Having it in the <title> of the document root is quite common, but you get
"BloggCo Home Page", "Welcome to BloggCo", and sometimes
"Welcome to B L O G G C O". I've tried looking for non-dictionary words
with some success.

>>/linecard.txt - for commercial sites, a text file with comma-delimited
>> line items (brands) manufactured or stocked

>This will drown in details.
>Yup.
This was a suggestion from a professional buyer. Sure, collecting these
for the whole world would get out of control, but with a small enough
scope it might be manageable. The buyers look up brand names in a huge
12-volume book to find distributors or manufacturers. Finding who stocks
Motorcraft in Tipperary can't produce that many records.

>Well, I hate to repeat myself, but ALIWEB's /site.idx will give you ..

Didn't know about it. Looks like what I was thinking of. I see it has
keywords ( >..Disagree greatly. This opens a giant can ... )

> >/robots.htm - an HTML list of links
> Why HTML?

A simplistic idea. I figured that if existing robots are written to
traverse HTML, then giving them an HTML file to start from would be
fairly easy.

Re. site.idx, is this a fairly open-ended list of fields? I had in mind some
fields relevant to larger businesses, like Sales-Email, Info-Email,
Tech-Email, Sales-FaxBack, etc. etc. for voice, fax, email where some places
may have separate hotlines for hardware, software, licenses, etc. How to
handle this for big concerns that have one website and hundreds of regional
offices is another problem.

I find the Lat/Long format in IAFA a bit strange; I use the "standard"
navigational format from navigation books, GPS and Loran, etc. eg. 49D14.7N
123D13.6W, except that as there isn't a degree symbol in ASCII I've used "D",
which makes it similar to the NMEA0182 format. The current NMEA0183 standard
for navigation equipment would use something like:
$LCGLL,4001.74,N,07409.43,W for 40 degrees 1.74 minutes North, 74 degrees
9.43 minutes West. Anyway, it's just bits and easy enough to convert.

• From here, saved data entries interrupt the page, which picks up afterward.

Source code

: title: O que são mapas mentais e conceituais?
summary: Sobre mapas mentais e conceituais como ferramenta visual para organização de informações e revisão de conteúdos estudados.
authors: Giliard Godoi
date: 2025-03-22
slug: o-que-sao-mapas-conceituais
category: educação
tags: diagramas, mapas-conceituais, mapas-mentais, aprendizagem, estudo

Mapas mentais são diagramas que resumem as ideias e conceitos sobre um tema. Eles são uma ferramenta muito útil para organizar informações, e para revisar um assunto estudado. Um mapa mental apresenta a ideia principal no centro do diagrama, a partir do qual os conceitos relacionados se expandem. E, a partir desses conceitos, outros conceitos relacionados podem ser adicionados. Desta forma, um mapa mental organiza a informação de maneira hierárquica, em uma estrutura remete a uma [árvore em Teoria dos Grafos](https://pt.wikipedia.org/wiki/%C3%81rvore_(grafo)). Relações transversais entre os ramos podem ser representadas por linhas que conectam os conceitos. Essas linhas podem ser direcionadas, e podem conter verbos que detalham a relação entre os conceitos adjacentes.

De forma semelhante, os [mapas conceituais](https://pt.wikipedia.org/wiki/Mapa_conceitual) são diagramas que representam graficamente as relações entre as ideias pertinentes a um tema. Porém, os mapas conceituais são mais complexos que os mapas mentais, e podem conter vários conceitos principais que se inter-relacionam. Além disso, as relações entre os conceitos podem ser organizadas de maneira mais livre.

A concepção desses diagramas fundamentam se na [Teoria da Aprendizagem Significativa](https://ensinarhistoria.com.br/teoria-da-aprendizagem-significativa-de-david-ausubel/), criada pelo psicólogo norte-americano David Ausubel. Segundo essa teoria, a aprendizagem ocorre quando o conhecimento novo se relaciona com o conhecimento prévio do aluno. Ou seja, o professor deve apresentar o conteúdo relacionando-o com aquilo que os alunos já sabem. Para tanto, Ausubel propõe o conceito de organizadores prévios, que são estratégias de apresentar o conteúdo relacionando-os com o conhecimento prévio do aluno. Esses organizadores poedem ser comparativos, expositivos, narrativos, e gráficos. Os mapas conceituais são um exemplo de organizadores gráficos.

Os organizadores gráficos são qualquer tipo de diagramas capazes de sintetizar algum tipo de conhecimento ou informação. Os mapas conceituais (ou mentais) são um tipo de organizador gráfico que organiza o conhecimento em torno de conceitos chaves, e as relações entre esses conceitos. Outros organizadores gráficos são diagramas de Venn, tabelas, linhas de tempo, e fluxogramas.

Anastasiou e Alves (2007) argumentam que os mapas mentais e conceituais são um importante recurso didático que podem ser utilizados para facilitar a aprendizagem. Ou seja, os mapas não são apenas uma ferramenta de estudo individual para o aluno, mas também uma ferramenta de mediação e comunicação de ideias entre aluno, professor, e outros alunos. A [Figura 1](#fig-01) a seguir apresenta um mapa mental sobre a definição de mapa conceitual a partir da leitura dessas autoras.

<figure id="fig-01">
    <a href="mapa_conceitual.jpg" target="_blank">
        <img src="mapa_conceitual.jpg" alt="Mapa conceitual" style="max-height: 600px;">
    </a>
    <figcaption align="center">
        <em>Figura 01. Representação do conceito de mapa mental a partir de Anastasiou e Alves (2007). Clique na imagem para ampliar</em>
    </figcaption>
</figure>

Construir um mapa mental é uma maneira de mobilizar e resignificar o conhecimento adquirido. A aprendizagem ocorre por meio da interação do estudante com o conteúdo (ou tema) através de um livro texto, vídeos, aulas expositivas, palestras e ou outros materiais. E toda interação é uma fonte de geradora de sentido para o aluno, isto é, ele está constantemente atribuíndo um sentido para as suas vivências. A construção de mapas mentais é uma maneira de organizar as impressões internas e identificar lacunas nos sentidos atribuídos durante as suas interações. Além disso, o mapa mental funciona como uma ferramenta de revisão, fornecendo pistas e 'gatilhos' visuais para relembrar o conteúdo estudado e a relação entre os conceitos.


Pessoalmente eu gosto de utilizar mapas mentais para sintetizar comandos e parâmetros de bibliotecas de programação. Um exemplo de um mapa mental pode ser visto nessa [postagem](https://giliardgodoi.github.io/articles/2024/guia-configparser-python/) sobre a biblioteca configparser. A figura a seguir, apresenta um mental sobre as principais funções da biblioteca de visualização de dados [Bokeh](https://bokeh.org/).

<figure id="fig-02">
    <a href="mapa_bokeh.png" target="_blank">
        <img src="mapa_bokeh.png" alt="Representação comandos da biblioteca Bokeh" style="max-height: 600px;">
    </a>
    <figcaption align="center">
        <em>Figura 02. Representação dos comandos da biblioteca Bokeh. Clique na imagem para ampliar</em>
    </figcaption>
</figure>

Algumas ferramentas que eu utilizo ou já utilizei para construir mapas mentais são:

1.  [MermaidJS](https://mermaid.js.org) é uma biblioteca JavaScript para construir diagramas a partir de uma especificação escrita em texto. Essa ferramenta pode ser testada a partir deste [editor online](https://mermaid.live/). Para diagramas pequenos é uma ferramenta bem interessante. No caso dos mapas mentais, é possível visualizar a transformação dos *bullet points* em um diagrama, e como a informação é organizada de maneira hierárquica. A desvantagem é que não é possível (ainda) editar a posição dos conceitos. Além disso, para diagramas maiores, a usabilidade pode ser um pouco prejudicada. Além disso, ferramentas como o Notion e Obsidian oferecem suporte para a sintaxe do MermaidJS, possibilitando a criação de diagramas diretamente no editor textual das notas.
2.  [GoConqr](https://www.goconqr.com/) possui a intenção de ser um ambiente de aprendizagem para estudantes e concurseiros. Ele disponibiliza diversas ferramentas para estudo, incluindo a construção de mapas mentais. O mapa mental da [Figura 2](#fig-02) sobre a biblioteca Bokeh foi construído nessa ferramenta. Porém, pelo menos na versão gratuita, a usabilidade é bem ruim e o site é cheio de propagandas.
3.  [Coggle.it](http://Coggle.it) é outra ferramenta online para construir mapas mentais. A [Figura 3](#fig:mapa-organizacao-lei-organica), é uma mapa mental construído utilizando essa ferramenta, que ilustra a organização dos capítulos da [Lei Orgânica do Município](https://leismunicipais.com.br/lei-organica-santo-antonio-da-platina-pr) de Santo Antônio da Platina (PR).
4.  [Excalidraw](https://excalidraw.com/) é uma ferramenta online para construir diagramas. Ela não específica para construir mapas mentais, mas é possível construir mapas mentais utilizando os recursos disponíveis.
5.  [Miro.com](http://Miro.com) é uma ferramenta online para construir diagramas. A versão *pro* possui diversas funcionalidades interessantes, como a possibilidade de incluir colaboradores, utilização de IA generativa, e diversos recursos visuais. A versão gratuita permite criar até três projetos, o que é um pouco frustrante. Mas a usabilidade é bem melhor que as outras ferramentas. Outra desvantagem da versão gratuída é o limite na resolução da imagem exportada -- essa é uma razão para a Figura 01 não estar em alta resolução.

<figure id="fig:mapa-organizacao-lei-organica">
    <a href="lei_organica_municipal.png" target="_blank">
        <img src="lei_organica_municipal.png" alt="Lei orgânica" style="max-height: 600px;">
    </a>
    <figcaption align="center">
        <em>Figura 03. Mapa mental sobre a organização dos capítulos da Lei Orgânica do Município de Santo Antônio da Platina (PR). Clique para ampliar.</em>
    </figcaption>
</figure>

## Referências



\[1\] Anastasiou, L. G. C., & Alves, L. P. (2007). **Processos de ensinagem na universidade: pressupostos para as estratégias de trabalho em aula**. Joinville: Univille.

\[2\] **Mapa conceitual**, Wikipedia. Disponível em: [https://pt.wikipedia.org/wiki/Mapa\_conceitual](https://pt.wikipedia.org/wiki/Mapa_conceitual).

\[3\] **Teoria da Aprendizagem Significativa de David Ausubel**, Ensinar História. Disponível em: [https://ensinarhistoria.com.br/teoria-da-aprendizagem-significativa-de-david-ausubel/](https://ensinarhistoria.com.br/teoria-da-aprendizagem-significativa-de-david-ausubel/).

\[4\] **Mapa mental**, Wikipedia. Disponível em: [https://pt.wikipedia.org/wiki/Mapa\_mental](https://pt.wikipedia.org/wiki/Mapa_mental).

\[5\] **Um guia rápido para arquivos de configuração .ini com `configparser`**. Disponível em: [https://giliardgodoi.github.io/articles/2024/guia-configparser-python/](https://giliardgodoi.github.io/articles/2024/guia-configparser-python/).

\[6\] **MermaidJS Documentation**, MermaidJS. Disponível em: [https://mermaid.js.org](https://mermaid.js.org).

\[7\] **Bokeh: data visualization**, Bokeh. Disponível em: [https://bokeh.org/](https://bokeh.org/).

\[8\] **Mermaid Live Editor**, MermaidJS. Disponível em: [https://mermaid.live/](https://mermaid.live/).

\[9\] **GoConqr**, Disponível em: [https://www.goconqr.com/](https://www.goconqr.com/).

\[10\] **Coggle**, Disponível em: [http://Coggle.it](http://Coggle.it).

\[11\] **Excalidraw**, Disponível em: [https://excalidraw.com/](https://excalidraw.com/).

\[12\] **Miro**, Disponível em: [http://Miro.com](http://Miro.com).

>How are you going to get a system administrator to implement all these
>files?

Well, one might assume that a good many HTML authors and Webmasters read
comp.infosystems.author.html, or whatever it's called. Or one could
just send them all mail ... 50,000 returned mail messages wouldn't make
too much of a dent in my disk ... :)=

>I'd propose it be implemented into the HTTP protocol ..
I'd think it might take a while for everyone to update their
servers - say, at least 2 years...

Andrew Daviel email: advax@triumf.ca